The latest device to be launched in the medical terrain is an innovative wireless sleep staging system that may enable us to have a good quality sleep. At the IEEE EMB Conference in Minneapolis, Minnesota (USA), IMEC and its research affiliate Holst Centre supposedly announced the clinical validation of the new wireless sleep staging system.

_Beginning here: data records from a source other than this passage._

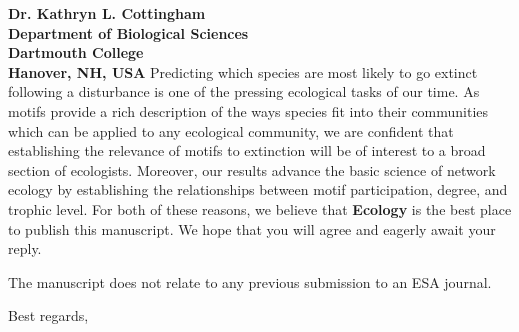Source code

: \documentclass[12pt]{letter}
\begin{document}
\begin{letter}{\bf Dr. Kathryn L. Cottingham \\
Department of Biological Sciences \\
Dartmouth College \\
Hanover, NH, USA}
 	Predicting which species are most likely to go extinct following a disturbance is one of the pressing ecological tasks of our time. 
 	As motifs provide a rich description of the ways species fit into their communities which can be applied to any ecological community, we are confident that establishing the relevance of motifs to extinction will be of interest to a broad section of ecologists.
 	Moreover, our results advance the basic science of network ecology by establishing the relationships between motif participation, degree, and trophic level. 
 	For both of these reasons, we believe that \textbf{Ecology} is the best place to publish this manuscript. 
 	We hope that you will agree and eagerly await your reply.


	The manuscript does not relate to any previous submission to an ESA journal. 

\closing{Best regards,}



\end{letter}
\end{document}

The miniaturized wireless system may let patients wear the device in the comfort of their home, therefore allowing premature viewing of abnormal sleep profiles outside clinics. The sleep staging system has apparently been legalized in the sleep laboratory at the University Hospital Center (CHU) in Charleroi, André Vésale Hospital (Belgium), against a commercially existing reference system. With this legalization, the technology may be ready for product development, thereby opening new doors for distant and comfortable sleep monitoring.
Sleep disorder could be a major health issue. About 10% of the U.S. population is said to be affected by sleep apnea, and roughly 1 billion people worldwide, apparently undergo some type of chronic nasal congestion during sleep.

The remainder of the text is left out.